Fear, Panic, and Things I Haven’t Done

A while back, a friend told me with a degree of wistfulness that they thought they’d done pretty much everything their body could do.

It was the wistfulness that got me. My heart is so full of longing for the things I haven’t done, and so full of fear that I will never get to do them, that it’s hard to imagine having even a twinge of sadness about having done something already.

It’s better now than it used to be. A year or two ago, I had my first kinky relationship, and it quelled some of the urgency I was carrying. Before it, I was just starting to know what some of my desires looked like, but in a way, it was all still theoretical. I had so many hopes for sex and play being hot and healing and transformative—being worth all the pain I’d gone through to get to this point—but I’d had hopes dashed before. My kinky relationship made something solid for me, showed me that what I hoped for really was possible.

Still, old patterns are hard to shake. And as I get further and further from that relationship and less and less connected to kink communities, I feel the old longings—and the old fears—coming back.

Thinking about what I still haven’t done within sex and play and relationships brings up a host of ugly feelings. Entitlement: this sense that I deserve to have done more, that the universe has cheated or robbed me of experiences I ought to have had by now. Competition: resentment and jealousy of the people I imagine have done more than I. Self-loathing: a certainty that all this is under my control, and that my not having done as much as I wish means I’ve failed somewhow.
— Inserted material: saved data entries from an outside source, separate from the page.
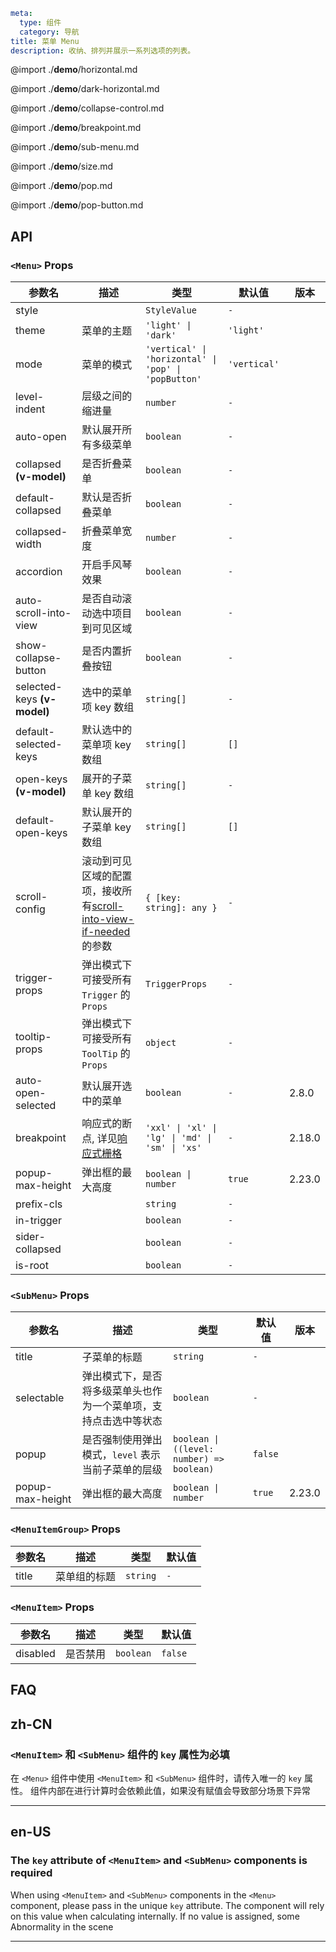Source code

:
 ```yaml
meta:
  type: 组件
  category: 导航
title: 菜单 Menu
description: 收纳、排列并展示一系列选项的列表。
```

@import ./**demo**/horizontal.md

@import ./**demo**/dark-horizontal.md

@import ./**demo**/collapse-control.md

@import ./**demo**/breakpoint.md

@import ./**demo**/sub-menu.md

@import ./**demo**/size.md

@import ./**demo**/pop.md

@import ./**demo**/pop-button.md

## API

### `<Menu>` Props

|参数名|描述|类型|默认值|版本|
|---|---|---|---|---|
|style||`StyleValue`|`-`||
|theme|菜单的主题|`'light' \| 'dark'`|`'light'`||
|mode|菜单的模式|`'vertical' \| 'horizontal' \| 'pop' \| 'popButton'`|`'vertical'`||
|level-indent|层级之间的缩进量|`number`|`-`||
|auto-open|默认展开所有多级菜单|`boolean`|`-`||
|collapsed **(v-model)**|是否折叠菜单|`boolean`|`-`||
|default-collapsed|默认是否折叠菜单|`boolean`|`-`||
|collapsed-width|折叠菜单宽度|`number`|`-`||
|accordion|开启手风琴效果|`boolean`|`-`||
|auto-scroll-into-view|是否自动滚动选中项目到可见区域|`boolean`|`-`||
|show-collapse-button|是否内置折叠按钮|`boolean`|`-`||
|selected-keys **(v-model)**|选中的菜单项 key 数组|`string[]`|`-`||
|default-selected-keys|默认选中的菜单项 key 数组|`string[]`|`[]`||
|open-keys **(v-model)**|展开的子菜单 key 数组|`string[]`|`-`||
|default-open-keys|默认展开的子菜单 key 数组|`string[]`|`[]`||
|scroll-config|滚动到可见区域的配置项，接收所有[scroll-into-view-if-needed](https://github.com/stipsan/scroll-into-view-if-needed)的参数|`{ [key: string]: any }`|`-`||
|trigger-props|弹出模式下可接受所有 `Trigger` 的 `Props`|`TriggerProps`|`-`||
|tooltip-props|弹出模式下可接受所有 `ToolTip` 的 `Props`|`object`|`-`||
|auto-open-selected|默认展开选中的菜单|`boolean`|`-`|2.8.0|
|breakpoint|响应式的断点, 详见[响应式栅格](/vue/component/grid)|`'xxl' \| 'xl' \| 'lg' \| 'md' \| 'sm' \| 'xs'`|`-`|2.18.0|
|popup-max-height|弹出框的最大高度|`boolean \| number`|`true`|2.23.0|
|prefix-cls||`string`|`-`||
|in-trigger||`boolean`|`-`||
|sider-collapsed||`boolean`|`-`||
|is-root||`boolean`|`-`||

### `<SubMenu>` Props

|参数名|描述|类型|默认值|版本|
|---|---|---|---|---|
|title|子菜单的标题|`string`|`-`||
|selectable|弹出模式下，是否将多级菜单头也作为一个菜单项，支持点击选中等状态|`boolean`|`-`||
|popup|是否强制使用弹出模式，`level` 表示当前子菜单的层级|`boolean \| ((level: number) => boolean)`|`false`||
|popup-max-height|弹出框的最大高度|`boolean \| number`|`true`|2.23.0|

### `<MenuItemGroup>` Props

|参数名|描述|类型|默认值|
|---|---|---|---|
|title|菜单组的标题|`string`|`-`|

### `<MenuItem>` Props

|参数名|描述|类型|默认值|
|---|---|---|---|
|disabled|是否禁用|`boolean`|`false`|

## FAQ

## zh-CN

### `<MenuItem>` 和 `<SubMenu>` 组件的 `key` 属性为必填

在 `<Menu>` 组件中使用 `<MenuItem>` 和 `<SubMenu>` 组件时，请传入唯一的 `key` 属性。
组件内部在进行计算时会依赖此值，如果没有赋值会导致部分场景下异常

---

## en-US

### The `key` attribute of `<MenuItem>` and `<SubMenu>` components is required

When using `<MenuItem>` and `<SubMenu>` components in the `<Menu>` component, please pass in the unique `key` attribute.
The component will rely on this value when calculating internally. If no value is assigned, some Abnormality in the scene

---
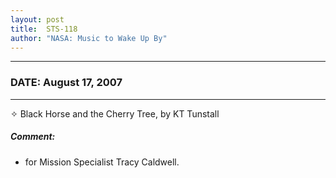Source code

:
```yaml
---
layout: post
title:  STS-118
author: "NASA: Music to Wake Up By"
---
```


----
### DATE: August 17, 2007
----
✧ Black Horse and the Cherry Tree, by KT Tunstall

##### Comment:
* for Mission Specialist Tracy Caldwell.
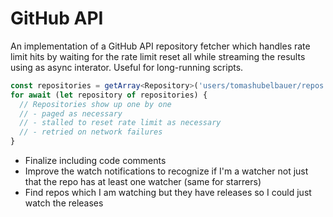 # GitHub API

An implementation of a GitHub API repository fetcher which handles rate limit
hits by waiting for the rate limit reset all while streaming the results using
as async interator. Useful for long-running scripts.

```typescript
const repositories = getArray<Repository>('users/tomashubelbauer/repos');
for await (let repository of repositories) {
  // Repositories show up one by one
  // - paged as necessary
  // - stalled to reset rate limit as necessary
  // - retried on network failures
}
```

- Finalize including code comments
- Improve the watch notifications to recognize if I'm a watcher not just that the repo has at least one watcher (same for starrers)
- Find repos which I am watching but they have releases so I could just watch the releases

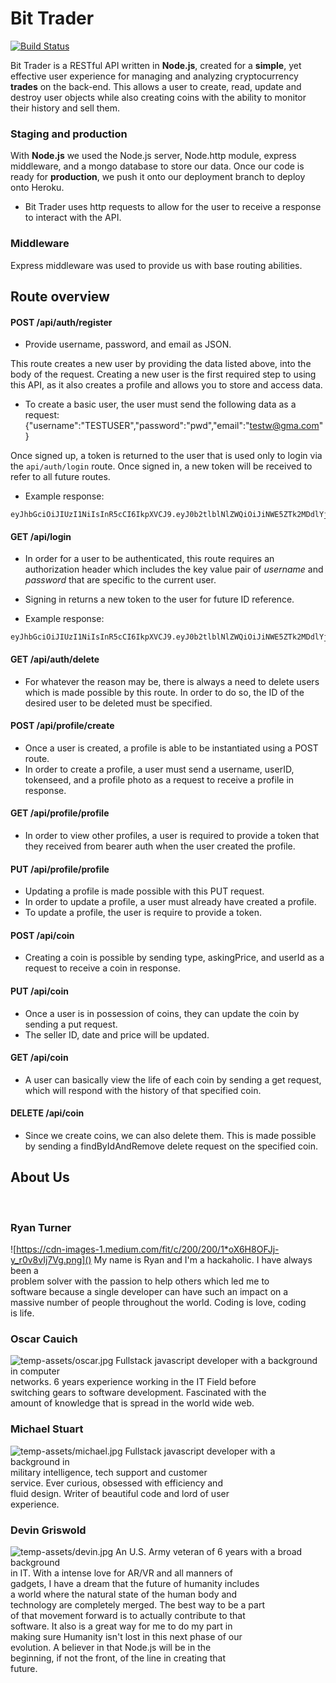 # Bit Trader

[![Build Status](https://travis-ci.org/ryanturner7/cryptocurrency-trading-client.svg?branch=master)](https://travis-ci.org/ryanturner7/cryptocurrency-trading-client)

Bit Trader is a RESTful API written in **Node.js**, created for a **simple**, yet effective user experience for managing and analyzing cryptocurrency **trades** on the back-end. This allows a user to create, read, update and destroy user objects while also creating coins with the ability to monitor their history and sell them.

### Staging and production

With **Node.js** we used the Node.js server, Node.http module, express middleware, and a mongo database to store our data. Once our code is ready for **production**, we push it onto our deployment branch to deploy onto Heroku.

* Bit Trader uses http requests to allow for the user to receive a response to interact with the API.

### Middleware

Express middleware was used to provide us with base routing abilities.

## Route overview

#### POST /api/auth/register

* Provide username, password, and email as JSON.

This route creates a new user by providing the data listed above, into the body of the request. Creating a new user is the first required step to using this API, as it also creates a profile and allows you to store and access data.

* To create a basic user, the user must send the following data as a request:
{"username":"TESTUSER","password":"pwd","email":"testw@gma.com"}

Once signed up, a token is returned to the user that is used only to login via the ```api/auth/login``` route. Once signed in, a new token will be received to refer to all future routes.

* Example response:
```
eyJhbGciOiJIUzI1NiIsInR5cCI6IkpXVCJ9.eyJ0b2tlblNlZWQiOiJiNWE5ZTk2MDdlYjRkY2JjNjdhNWQzNmU3MThlZGFmNzJmNDlkY2UwNDI1NDJiZDk4MDdkYjdkODBlN2QzMmU3IiwiaWF0IjoxNDk5OTg3Mzg3fQ.jV2OC1hu48YZ3fbAapdMPlvEC_vjNG1LIaIKQ_9b0t
```

#### GET /api/login

* In order for a user to be authenticated, this route requires an authorization header which includes the key value pair of *username* and *password* that are specific to the current user.
* Signing in returns a new token to the user for future ID reference.

* Example response:
```
eyJhbGciOiJIUzI1NiIsInR5cCI6IkpXVCJ9.eyJ0b2tlblNlZWQiOiJiNWE5ZTk2MDdlYjRkY2JjNjdhNWQzNmU3MThlZGFmNzJmNDlkY2UwNDI1NDJiZDk4MDdkYjdkODBlN2QzMmU3IiwiaWF0IjoxNDk5OTg3Mzg3fQ.jV2OC1hu48YZ3fbAapdMPlvEC_vjNG1LIaIKQ_9b0tM
```

#### GET /api/auth/delete

* For whatever the reason may be, there is always a need to delete users which is made possible by this route. In order to do so, the ID of the desired user to be deleted must be specified.

#### POST /api/profile/create

* Once a user is created, a profile is able to be instantiated using a POST route.
* In order to create a profile, a user must send a username, userID, tokenseed, and a profile photo as a request to receive a profile in response.

#### GET /api/profile/profile

* In order to view other profiles, a user is required to provide a token that they received from bearer auth when the user created the profile.

#### PUT /api/profile/profile

* Updating a profile is made possible with this PUT request.
* In order to update a profile, a user must already have created a profile.
* To update a profile, the user is require to provide a token.

#### POST /api/coin

* Creating a coin is possible by sending type, askingPrice, and userId as a request to receive a coin in response.

#### PUT /api/coin

* Once a user is in possession of coins, they can update the coin by sending a put request.
* The seller ID, date and price will be updated.

#### GET /api/coin

* A user can basically view the life of each coin by sending a get request, which will respond with the history of that specified coin.

#### DELETE /api/coin
* Since we create coins, we can also delete them. This is made possible by sending a findByIdAndRemove delete request on the specified coin.
## About Us
&nbsp;

### **Ryan Turner**
![https://cdn-images-1.medium.com/fit/c/200/200/1*oX6H8OFJj-y_r0v8vIj7Vg.png]()
My name is Ryan and I'm a hackaholic. I have always been a  
problem solver with the passion to help others which led me to  
software because a single developer can have such an impact on a  
massive number of people throughout the world. Coding is love, coding  
is life.
&nbsp;

### **Oscar Cauich**
![temp-assets/oscar.jpg]()
Fullstack javascript developer with a background in computer  
networks.  6 years experience working in the IT Field before  
switching gears to software development. Fascinated with the  
amount of  knowledge that is spread in the world wide web.
&nbsp;

### **Michael Stuart**
![temp-assets/michael.jpg]()
Fullstack javascript developer with a background in  
military intelligence, tech support and customer  
service.  Ever curious, obsessed with efficiency and  
fluid design. Writer of beautiful code and lord of user  
experience.
&nbsp;


### **Devin Griswold**
![temp-assets/devin.jpg]()
An U.S. Army veteran of 6 years with a broad background  
in IT.  With a intense love for AR/VR and all manners of  
gadgets, I have a dream that the future of humanity includes  
a world where the natural state of the human body and  
technology are completely merged.  The best way to be a part  
of that movement forward is to actually contribute to that  
software.  It also is a great way for me to do my part in  
making sure Humanity isn't lost in this next phase of our  
evolution.  A believer in that Node.js will be in the  
beginning, if not the front, of the line in creating that  
future.
&nbsp;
These feelings feed off each other (I work twice as hard as that person, and look what they get to do that I don’t!), grow big and panicky and monstrous until I am no good to anyone, least of all myself.
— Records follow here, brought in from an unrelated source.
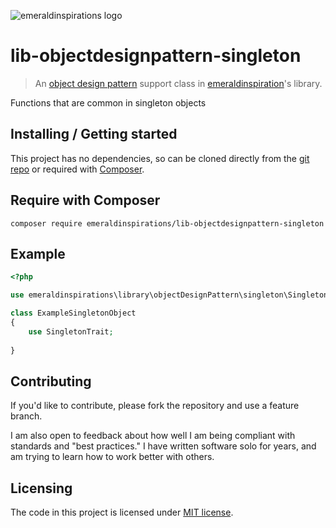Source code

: ![emeraldinspirations logo](http://vps56132.vps.ovh.ca/logo.gitHub.png)

# lib-objectdesignpattern-singleton
> An [object design pattern](https://github.com/emeraldinspirations/lib-objectdesignpattern) support class in [emeraldinspiration](https://github.com/emeraldinspirations)'s library.

Functions that are common in singleton objects

## Installing / Getting started

This project has no dependencies, so can be cloned directly from the [git repo](https://github.com/emeraldinspirations/lib-objectdesignpattern-singleton) or required with [Composer](https://getcomposer.org/).

## Require with Composer

```shell
composer require emeraldinspirations/lib-objectdesignpattern-singleton
```

## Example

```php
<?php

use emeraldinspirations\library\objectDesignPattern\singleton\SingletonTrait;

class ExampleSingletonObject
{
    use SingletonTrait;
    
}
```

## Contributing

If you'd like to contribute, please fork the repository and use a feature branch.

I am also open to feedback about how well I am being compliant with standards and "best practices." I have written software solo for years, and am trying to learn how to work better with others.

## Licensing

The code in this project is licensed under [MIT license](./LICENSE).
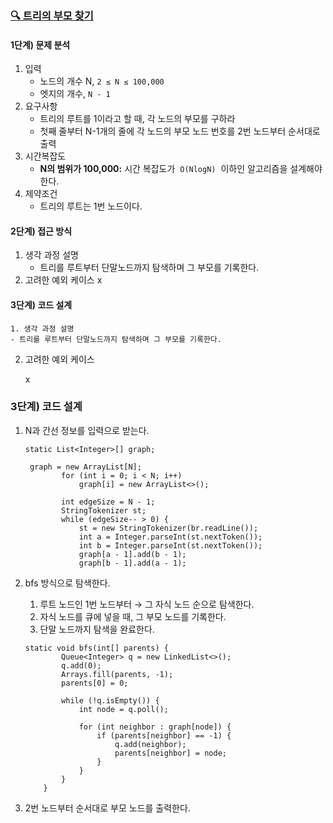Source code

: 
### [🔍 트리의 부모 찾기](https://www.acmicpc.net/problem/11725)


#### 1단계) 문제 분석

1. 입력
    - 노드의 개수 N, `2 ≤ N ≤ 100,000`
    - 엣지의 개수, `N - 1`
2. 요구사항
    - 트리의 루트를 1이라고 할 때, 각 노드의 부모를 구하라
    - 첫째 줄부터 N-1개의 줄에 각 노드의 부모 노드 번호를 2번 노드부터 순서대로 출력
3. 시간복잡도
    - **N의 범위가 100,000:** 시간 복잡도가  `O(NlogN)`  이하인 알고리즘을 설계해야 한다.
4. 제약조건
    - 트리의 루트는 1번 노드이다.

#### 2단계) 접근 방식

1. 생각 과정 설명
   - 트리를 루트부터 단말노드까지 탐색하며 그 부모를 기록한다.
2. 고려한 예외 케이스
   x

#### 3단계) 코드 설계


    1. 생각 과정 설명
    - 트리를 루트부터 단말노드까지 탐색하며 그 부모를 기록한다.
2. 고려한 예외 케이스

   x


### 3단계) 코드 설계

1. N과 간선 정보를 입력으로 받는다.

    ```
    static List<Integer>[] graph;
    
     graph = new ArrayList[N];
            for (int i = 0; i < N; i++)
                graph[i] = new ArrayList<>();
    
            int edgeSize = N - 1;
            StringTokenizer st;
            while (edgeSize-- > 0) {
                st = new StringTokenizer(br.readLine());
                int a = Integer.parseInt(st.nextToken());
                int b = Integer.parseInt(st.nextToken());
                graph[a - 1].add(b - 1);
                graph[b - 1].add(a - 1);
    ```

2. bfs  방식으로 탐색한다.
    1. 루트 노드인 1번 노드부터 → 그 자식 노드 순으로 탐색한다.
    2. 자식 노드를 큐에 넣을 때, 그 부모 노드를 기록한다.
    3. 단말 노드까지 탐색을 완료한다.

   ```
   static void bfs(int[] parents) {
           Queue<Integer> q = new LinkedList<>();
           q.add(0);
           Arrays.fill(parents, -1);
           parents[0] = 0;
    
           while (!q.isEmpty()) {
               int node = q.poll();
    
               for (int neighbor : graph[node]) {
                   if (parents[neighbor] == -1) {
                       q.add(neighbor);
                       parents[neighbor] = node;
                   }
               }
           }
       }
   ```

3. 2번 노드부터 순서대로 부모 노드를 출력한다.
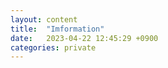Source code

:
 ```yaml
---
layout: content
title:  "Imformation"
date:   2023-04-22 12:45:29 +0900
categories: private
---
```


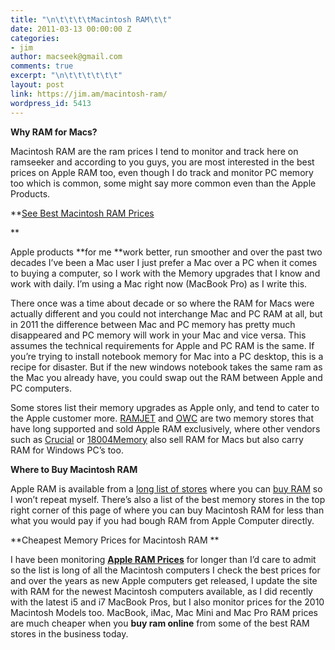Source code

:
 ```yaml
---
title: "\n\t\t\t\tMacintosh RAM\t\t"
date: 2011-03-13 00:00:00 Z
categories:
- jim
author: macseek@gmail.com
comments: true
excerpt: "\n\t\t\t\t\t\t"
layout: post
link: https://jim.am/macintosh-ram/
wordpress_id: 5413
---
```


**Why RAM for Macs?**




Macintosh RAM are the ram prices I tend to monitor and track here on ramseeker and according to you guys, you are most interested in the best prices on Apple RAM too, even though I do track and monitor PC memory too which is common, some might say more common even than the Apple Products.




**[See Best Macintosh RAM Prices](http://www.amazon.com/gp/product/B002QQ8H8I/ref=as_li_ss_tl?ie=UTF8&tag=ramseeker-20&linkCode=as2&camp=1789&creative=390957&creativeASIN=B002QQ8H8I)




**




Apple products **for me **work better, run smoother and over the past two decades I’ve been a Mac user I just prefer a Mac over a PC when it comes to buying a computer, so I work with the Memory upgrades that I know and work with daily. I’m using a Mac right now (MacBook Pro) as I write this.




There once was a time about decade or so where the RAM for Macs were actually different and you could not interchange Mac and PC RAM at all, but in 2011 the difference between Mac and PC memory has pretty much disappeared and PC memory will work in your Mac and vice versa. This assumes the technical requirements for Apple and PC RAM is the same. If you’re trying to install notebook memory for Mac into a PC desktop, this is a recipe for disaster. But if the new windows notebook takes the same ram as the Mac you already have, you could swap out the RAM between Apple and PC computers.




Some stores list their memory upgrades as Apple only, and tend to cater to the Apple customer more. [RAMJET](http://www.jim.am/ramjet) and [OWC](http://www.jim.am/OWC) are two memory stores that have long supported and sold Apple RAM exclusively, where other vendors such as [Crucial](http://amzn.to/2oA2gjC) or [18004Memory](http://www.jim.am/1800) also sell RAM for Macs but also carry RAM for Windows PC’s too.




**Where to Buy Macintosh RAM**




Apple RAM is available from a [long list of stores](http://www.jim.am/where-to-buy-computer-memory-upgrades/) where you can [buy RAM](http://amzn.to/2oA2gjC) so I won’t repeat myself. There’s also a list of the best memory stores in the top right corner of this page of where you can buy Macintosh RAM for less than what you would pay if you had bough RAM from Apple Computer directly.




**Cheapest Memory Prices for Macintosh RAM **




I have been monitoring **[Apple RAM Prices](http://www.jim.am)** for longer than I’d care to admit so the list is long of all the Macintosh computers I check the best prices for and over the years as new Apple computers get released, I update the site with RAM for the newest Macintosh computers available, as I did recently with the latest i5 and i7 MacBook Pros, but I also monitor prices for the 2010 Macintosh Models too. MacBook, iMac, Mac Mini and Mac Pro RAM prices are much cheaper when you **buy ram online** from some of the best RAM stores in the business today.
When I was still hanging out in the public kink scene, looking for miracles, I sometimes imagined myself as a rat trying to climb a glass wall. I’d scrabble and scrabble and scrabble against the wall, and the more I tried to climb, the more I panicked, and the more I panicked, the more I tried to climb, and the only thing to do was the most impossible and terrifying thing of all: I had to give myself permission to stop trying.

Which is what I do now when the panic sets in. I step away, take myself out of whatever thought spiral has led me here, get some air, watch a movie—self-care stuff. It doesn’t get me any closer to the sex or play or relationships I dream of for myself. But then, neither does the panicking.

You might be asking yourself, by the way, why I’m talking about things I long to have done rather than things I long to do. It’s a wise question, and I think that the answer is that the things I have done I now trust are possible, but the things I haven’t done I still fear are not. It’s a fear worth untangling (and the idea of “experience” is one I’ll likely come back to a lot here), but the fear is something I’m stuck with, at least for now. It’s not pretty, but heck, sometimes desire isn’t.